[Collected data]
☆ ☆ ☆

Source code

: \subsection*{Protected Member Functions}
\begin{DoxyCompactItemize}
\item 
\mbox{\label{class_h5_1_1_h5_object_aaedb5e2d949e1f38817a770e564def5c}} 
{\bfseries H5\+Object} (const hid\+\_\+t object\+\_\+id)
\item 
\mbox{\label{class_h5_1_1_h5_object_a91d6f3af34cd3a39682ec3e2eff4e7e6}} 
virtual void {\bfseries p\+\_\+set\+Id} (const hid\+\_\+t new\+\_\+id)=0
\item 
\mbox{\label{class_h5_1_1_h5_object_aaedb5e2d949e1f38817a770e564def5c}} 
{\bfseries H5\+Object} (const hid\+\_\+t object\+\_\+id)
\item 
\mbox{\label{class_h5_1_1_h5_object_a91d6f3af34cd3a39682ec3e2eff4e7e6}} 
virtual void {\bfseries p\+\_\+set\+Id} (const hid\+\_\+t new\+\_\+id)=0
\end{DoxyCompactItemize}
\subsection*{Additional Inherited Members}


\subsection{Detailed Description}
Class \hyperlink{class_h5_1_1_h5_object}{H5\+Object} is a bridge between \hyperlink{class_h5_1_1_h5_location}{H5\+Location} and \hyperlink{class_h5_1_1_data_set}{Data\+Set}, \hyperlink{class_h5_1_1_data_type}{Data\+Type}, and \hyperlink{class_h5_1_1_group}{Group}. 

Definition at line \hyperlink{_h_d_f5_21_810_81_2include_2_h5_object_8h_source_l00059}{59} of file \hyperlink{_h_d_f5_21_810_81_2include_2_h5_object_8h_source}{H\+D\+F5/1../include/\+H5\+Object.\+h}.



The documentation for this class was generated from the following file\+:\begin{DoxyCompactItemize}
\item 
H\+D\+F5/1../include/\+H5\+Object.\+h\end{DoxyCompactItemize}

☆ ☆ ☆

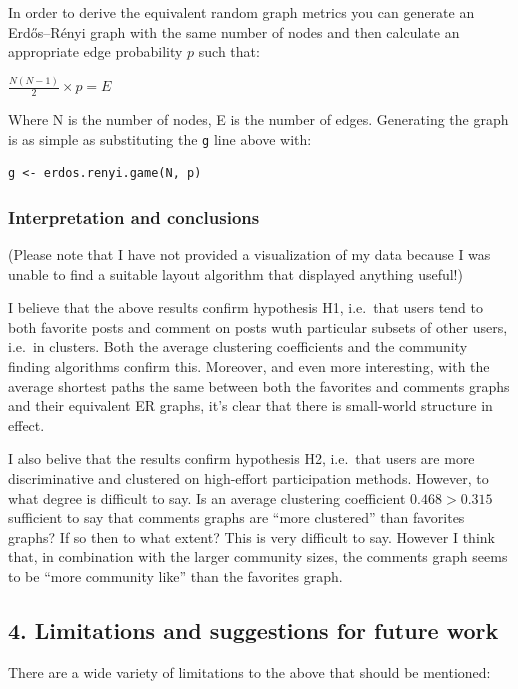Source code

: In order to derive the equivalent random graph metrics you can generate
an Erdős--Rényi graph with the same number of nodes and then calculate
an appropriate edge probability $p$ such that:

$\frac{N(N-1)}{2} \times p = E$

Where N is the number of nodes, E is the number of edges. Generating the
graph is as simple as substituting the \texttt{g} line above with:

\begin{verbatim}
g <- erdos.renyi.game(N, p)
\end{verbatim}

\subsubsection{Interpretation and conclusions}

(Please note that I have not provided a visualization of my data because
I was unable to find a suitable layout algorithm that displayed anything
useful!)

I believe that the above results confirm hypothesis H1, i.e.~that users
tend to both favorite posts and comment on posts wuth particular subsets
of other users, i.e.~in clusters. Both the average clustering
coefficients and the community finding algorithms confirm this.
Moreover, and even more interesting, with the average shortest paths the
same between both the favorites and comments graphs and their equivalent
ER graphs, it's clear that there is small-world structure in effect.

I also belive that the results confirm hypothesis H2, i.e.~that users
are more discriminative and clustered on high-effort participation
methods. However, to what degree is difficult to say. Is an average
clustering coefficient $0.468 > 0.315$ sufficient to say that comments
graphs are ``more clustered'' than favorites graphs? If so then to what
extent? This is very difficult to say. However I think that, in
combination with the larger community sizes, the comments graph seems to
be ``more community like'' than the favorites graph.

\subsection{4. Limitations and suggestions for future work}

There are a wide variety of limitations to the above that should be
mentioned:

☆ ☆ ☆

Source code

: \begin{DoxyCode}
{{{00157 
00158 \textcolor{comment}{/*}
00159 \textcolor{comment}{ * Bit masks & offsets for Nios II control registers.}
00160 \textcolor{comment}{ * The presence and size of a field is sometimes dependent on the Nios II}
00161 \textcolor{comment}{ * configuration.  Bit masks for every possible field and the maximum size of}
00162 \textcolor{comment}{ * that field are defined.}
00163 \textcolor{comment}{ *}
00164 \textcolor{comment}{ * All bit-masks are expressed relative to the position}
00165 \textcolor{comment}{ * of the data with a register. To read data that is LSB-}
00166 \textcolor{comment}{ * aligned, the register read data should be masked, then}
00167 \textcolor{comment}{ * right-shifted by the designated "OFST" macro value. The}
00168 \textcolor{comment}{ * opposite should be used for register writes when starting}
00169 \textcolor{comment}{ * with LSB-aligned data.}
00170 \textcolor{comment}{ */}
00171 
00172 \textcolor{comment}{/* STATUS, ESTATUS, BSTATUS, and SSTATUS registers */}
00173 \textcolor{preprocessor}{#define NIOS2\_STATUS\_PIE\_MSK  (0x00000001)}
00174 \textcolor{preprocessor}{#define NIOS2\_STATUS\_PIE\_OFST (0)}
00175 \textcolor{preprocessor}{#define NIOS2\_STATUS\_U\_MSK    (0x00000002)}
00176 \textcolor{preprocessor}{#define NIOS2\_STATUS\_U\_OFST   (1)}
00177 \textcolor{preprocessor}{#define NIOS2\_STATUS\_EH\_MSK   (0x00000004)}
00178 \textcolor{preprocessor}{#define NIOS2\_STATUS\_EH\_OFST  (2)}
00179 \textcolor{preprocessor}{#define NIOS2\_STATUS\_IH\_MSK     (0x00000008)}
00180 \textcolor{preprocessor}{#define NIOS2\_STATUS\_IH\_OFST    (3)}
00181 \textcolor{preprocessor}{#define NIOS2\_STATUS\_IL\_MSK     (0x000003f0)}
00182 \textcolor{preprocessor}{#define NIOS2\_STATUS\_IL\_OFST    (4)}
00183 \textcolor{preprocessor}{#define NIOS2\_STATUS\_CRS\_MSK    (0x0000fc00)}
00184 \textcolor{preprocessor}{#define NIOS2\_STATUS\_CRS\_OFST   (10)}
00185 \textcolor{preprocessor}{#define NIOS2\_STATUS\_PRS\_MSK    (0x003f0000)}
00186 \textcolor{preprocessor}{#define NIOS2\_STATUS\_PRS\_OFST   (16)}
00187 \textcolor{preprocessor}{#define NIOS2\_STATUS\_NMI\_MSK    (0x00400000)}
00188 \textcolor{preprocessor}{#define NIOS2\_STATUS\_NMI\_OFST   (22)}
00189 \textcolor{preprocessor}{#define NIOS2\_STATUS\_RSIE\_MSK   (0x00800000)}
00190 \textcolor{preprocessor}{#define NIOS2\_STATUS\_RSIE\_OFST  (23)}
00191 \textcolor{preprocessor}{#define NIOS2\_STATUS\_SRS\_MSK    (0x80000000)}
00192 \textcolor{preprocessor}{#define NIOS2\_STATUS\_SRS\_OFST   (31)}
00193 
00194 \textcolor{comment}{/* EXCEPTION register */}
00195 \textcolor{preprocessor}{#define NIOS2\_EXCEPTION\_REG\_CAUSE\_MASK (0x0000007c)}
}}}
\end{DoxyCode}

☆ ☆ ☆

▸ TASK
Gather from the data above every line with the string "DoxyCompactItemize".

▸ ANSWER
\begin{DoxyCompactItemize}
\end{DoxyCompactItemize}
The documentation for this class was generated from the following file\+:\begin{DoxyCompactItemize}
H\+D\+F5/1../include/\+H5\+Object.\+h\end{DoxyCompactItemize}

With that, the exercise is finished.